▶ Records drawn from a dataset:
========================

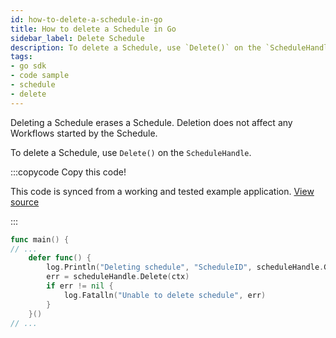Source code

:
 ```yaml
---
id: how-to-delete-a-schedule-in-go
title: How to delete a Schedule in Go
sidebar_label: Delete Schedule
description: To delete a Schedule, use `Delete()` on the `ScheduleHandle`.
tags:
- go sdk
- code sample
- schedule
- delete
---
```


<!-- DO NOT EDIT THIS FILE DIRECTLY.
THIS FILE IS GENERATED from https://github.com/temporalio/documentation-samples-go/blob/backgroundcheckboilerplate/schedule/delete/main_dacx.go. -->

Deleting a Schedule erases a Schedule.
Deletion does not affect any Workflows started by the Schedule.

To delete a Schedule, use `Delete()` on the `ScheduleHandle`.

:::copycode Copy this code!

This code is synced from a working and tested example application.
[View source](https://github.com/temporalio/documentation-samples-go/blob/backgroundcheckboilerplate/schedule/delete/main_dacx.go)

:::

```go
func main() {
// ...
	defer func() {
		log.Println("Deleting schedule", "ScheduleID", scheduleHandle.GetID())
		err = scheduleHandle.Delete(ctx)
		if err != nil {
			log.Fatalln("Unable to delete schedule", err)
		}
	}()
// ...
```
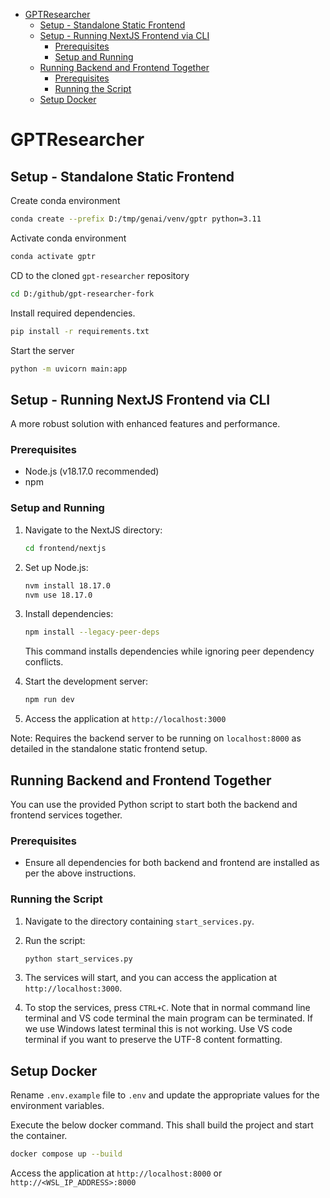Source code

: - [GPTResearcher](#gptresearcher)
  - [Setup - Standalone Static Frontend](#setup---standalone-static-frontend)
  - [Setup - Running NextJS Frontend via CLI](#setup---running-nextjs-frontend-via-cli)
    - [Prerequisites](#prerequisites)
    - [Setup and Running](#setup-and-running)
  - [Running Backend and Frontend Together](#running-backend-and-frontend-together)
    - [Prerequisites](#prerequisites-1)
    - [Running the Script](#running-the-script)
  - [Setup Docker](#setup-docker)


# GPTResearcher

## Setup - Standalone Static Frontend

Create conda environment

```bash
conda create --prefix D:/tmp/genai/venv/gptr python=3.11
```

Activate conda environment

```bash
conda activate gptr
```

CD to the cloned `gpt-researcher` repository

```bash
cd D:/github/gpt-researcher-fork
```

Install required dependencies.

```bash
pip install -r requirements.txt
```

Start the server

```bash
python -m uvicorn main:app
```

## Setup - Running NextJS Frontend via CLI

A more robust solution with enhanced features and performance.

### Prerequisites

- Node.js (v18.17.0 recommended)
- npm

### Setup and Running

1. Navigate to the NextJS directory:

    ```bash
    cd frontend/nextjs
    ```

2. Set up Node.js:

    ```bash
    nvm install 18.17.0
    nvm use 18.17.0
    ```

3. Install dependencies:

    ```bash
    npm install --legacy-peer-deps
    ```

    This command installs dependencies while ignoring peer dependency conflicts.

4. Start the development server:

    ```bash
    npm run dev
    ```

5. Access the application at `http://localhost:3000`

Note: Requires the backend server to be running on `localhost:8000` as detailed in the standalone static frontend setup.

## Running Backend and Frontend Together

You can use the provided Python script to start both the backend and frontend services together.

### Prerequisites

- Ensure all dependencies for both backend and frontend are installed as per the above instructions.

### Running the Script

1. Navigate to the directory containing `start_services.py`.

2. Run the script:

    ```bash
    python start_services.py
    ```

3. The services will start, and you can access the application at `http://localhost:3000`.

4. To stop the services, press `CTRL+C`. Note that in normal command line terminal and VS code terminal the main program can be terminated. If we use Windows latest terminal this is not working. Use VS code terminal if you want to preserve the UTF-8 content formatting.

## Setup Docker

Rename `.env.example` file to `.env` and update the appropriate values for the environment variables.

Execute the below docker command. This shall build the project and start the container.

```bash
docker compose up --build
```

Access the application at `http://localhost:8000` or `http://<WSL_IP_ADDRESS>:8000`
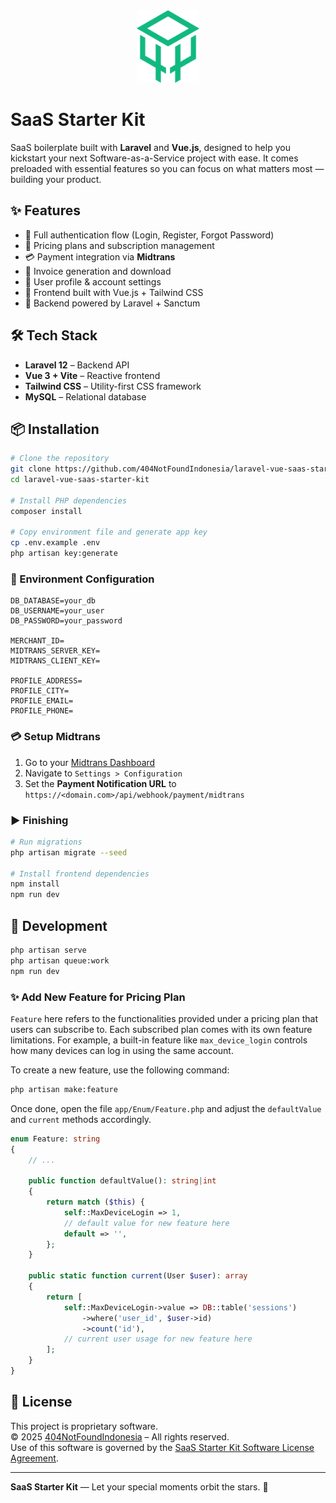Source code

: <div align="center">
    <a href="https://404notfound.fun" target="_blank">
        <img src="./public/404NFID.png" 
            width="100" 
            alt="404NFID Logo">
    </a>
</div>

# SaaS Starter Kit

SaaS boilerplate built with **Laravel** and **Vue.js**, designed to help you kickstart your next Software-as-a-Service project with ease. It comes preloaded with essential features so you can focus on what matters most — building your product.

## ✨ Features

- 🚀 Full authentication flow (Login, Register, Forgot Password)
- 🧾 Pricing plans and subscription management
- 💳 Payment integration via **Midtrans**
- 📄 Invoice generation and download
- 👤 User profile & account settings
- 🎨 Frontend built with Vue.js + Tailwind CSS
- 🧱 Backend powered by Laravel + Sanctum

## 🛠️ Tech Stack

- **Laravel 12** – Backend API
- **Vue 3 + Vite** – Reactive frontend
- **Tailwind CSS** – Utility-first CSS framework
- **MySQL** – Relational database

## 📦 Installation

```bash
# Clone the repository
git clone https://github.com/404NotFoundIndonesia/laravel-vue-saas-starter-kit.git
cd laravel-vue-saas-starter-kit

# Install PHP dependencies
composer install

# Copy environment file and generate app key
cp .env.example .env
php artisan key:generate
```

### 🔐 Environment Configuration

```
DB_DATABASE=your_db
DB_USERNAME=your_user
DB_PASSWORD=your_password

MERCHANT_ID=
MIDTRANS_SERVER_KEY=
MIDTRANS_CLIENT_KEY=

PROFILE_ADDRESS=
PROFILE_CITY=
PROFILE_EMAIL=
PROFILE_PHONE=
```

### 💳 Setup Midtrans

1. Go to your [Midtrans Dashboard](https://dashboard.midtrans.com/)
2. Navigate to `Settings > Configuration`
3. Set the **Payment Notification URL** to `https://<domain.com>/api/webhook/payment/midtrans`


### ▶️ Finishing

```bash
# Run migrations
php artisan migrate --seed

# Install frontend dependencies
npm install
npm run dev
```

## 🧪 Development

```bash
php artisan serve
php artisan queue:work
npm run dev
```

### ✨ Add New Feature for Pricing Plan
`Feature` here refers to the functionalities provided under a pricing plan that users can subscribe to. Each subscribed plan comes with its own feature limitations. For example, a built-in feature like `max_device_login` controls how many devices can log in using the same account.  

To create a new feature, use the following command:

```bash
php artisan make:feature
```

Once done, open the file `app/Enum/Feature.php` and adjust the `defaultValue` and `current` methods accordingly.

```php
enum Feature: string
{
    // ...

    public function defaultValue(): string|int
    {
        return match ($this) {
            self::MaxDeviceLogin => 1,
            // default value for new feature here
            default => '',
        };
    }

    public static function current(User $user): array
    {
        return [
            self::MaxDeviceLogin->value => DB::table('sessions')
                ->where('user_id', $user->id)
                ->count('id'),
            // current user usage for new feature here
        ];
    }
}
```

## 📄 License

This project is proprietary software.  
© 2025 [404NotFoundIndonesia](https://github.com/404NotFoundIndonesia) – All rights reserved.  
Use of this software is governed by the [SaaS Starter Kit Software License Agreement](LICENSE).


---

**SaaS Starter Kit** — Let your special moments orbit the stars. 🌙

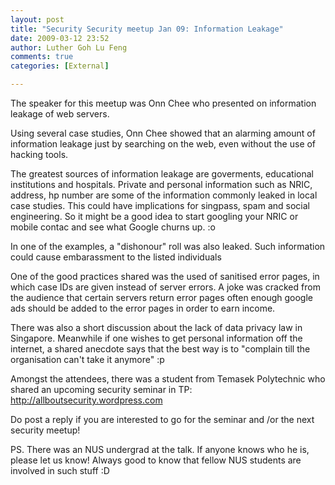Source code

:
 ```yaml
---
layout: post
title: "Security Security meetup Jan 09: Information Leakage"
date: 2009-03-12 23:52
author: Luther Goh Lu Feng
comments: true
categories: [External]

---
```

The speaker for this meetup was Onn Chee who presented on information leakage of web servers.

Using several case studies, Onn Chee showed that an alarming amount of information leakage just by searching on the web, even without the use of hacking tools.

The greatest sources of information leakage are goverments, educational institutions and hospitals. Private and personal information such as NRIC, address, hp number are some of the information commonly leaked in local case studies. This could have implications for singpass, spam and social engineering. So it might be a good idea to start googling your NRIC or mobile contac and see what Google churns up. :o

In one of the examples, a "dishonour" roll was also leaked. Such information could cause embarassment to the listed individuals

One of the good practices shared was the used of sanitised error pages, in which case IDs are given instead of server errors. A joke was cracked from the audience that certain servers return error pages often enough google ads should be added to the error pages in order to earn income.

There was also a short discussion about the lack of data privacy law in Singapore. Meanwhile if one wishes to get personal information off the internet, a shared anecdote says that the best way is to "complain till the organisation can't take it anymore" :p

Amongst the attendees, there was a student from Temasek Polytechnic who shared an upcoming security seminar in TP: <a href="http://allboutsecurity.wordpress.com">http://allboutsecurity.wordpress.com</a>

Do post a reply if you are interested to go for the seminar and /or the next security meetup!

PS. There was an NUS undergrad at the talk. If anyone knows who he is, please let us know! Always good to know that fellow NUS students are involved in such stuff :D
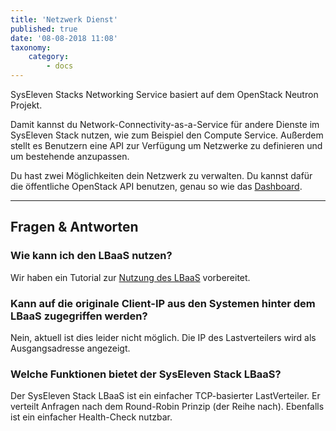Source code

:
 ```yaml
---
title: 'Netzwerk Dienst'
published: true
date: '08-08-2018 11:08'
taxonomy:
    category:
        - docs
---
```


SysEleven Stacks Networking Service basiert auf dem OpenStack Neutron Projekt.

Damit kannst du Network-Connectivity-as-a-Service für andere Dienste im SysEleven Stack nutzen, wie zum Beispiel den Compute Service.
Außerdem stellt es Benutzern eine API zur Verfügung um Netzwerke zu definieren und um bestehende anzupassen.

Du hast zwei Möglichkeiten dein Netzwerk zu verwalten. Du kannst dafür die öffentliche OpenStack API benutzen, genau so wie das [Dashboard](https://dashboard.cloud.syseleven.net).

---

## Fragen & Antworten

### Wie kann ich den LBaaS nutzen?

Wir haben ein Tutorial zur [Nutzung des LBaaS](/syseleven-stack/tutorials/lbaas/) vorbereitet.

### Kann auf die originale Client-IP aus den Systemen hinter dem LBaaS zugegriffen werden?

Nein, aktuell ist dies leider nicht möglich. Die IP des Lastverteilers wird als Ausgangsadresse angezeigt.

### Welche Funktionen bietet der SysEleven Stack LBaaS?

Der SysEleven Stack LBaaS ist ein einfacher TCP-basierter LastVerteiler. Er verteilt Anfragen nach dem Round-Robin Prinzip (der Reihe nach).
Ebenfalls ist ein einfacher Health-Check nutzbar.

========================

▶ Your objective:
As the answer, set down only the lines from the data above between the one holding "### Setup and Running" and the one holding "## Running Backend and Frontend Together", inclusive, exactly as they read.

▶ Exercise result:
### Setup and Running

1. Navigate to the NextJS directory:

    ```bash
    cd frontend/nextjs
    ```

2. Set up Node.js:

    ```bash
    nvm install 18.17.0
    nvm use 18.17.0
    ```

3. Install dependencies:

    ```bash
    npm install --legacy-peer-deps
    ```

    This command installs dependencies while ignoring peer dependency conflicts.

4. Start the development server:

    ```bash
    npm run dev
    ```

5. Access the application at `http://localhost:3000`

Note: Requires the backend server to be running on `localhost:8000` as detailed in the standalone static frontend setup.

## Running Backend and Frontend Together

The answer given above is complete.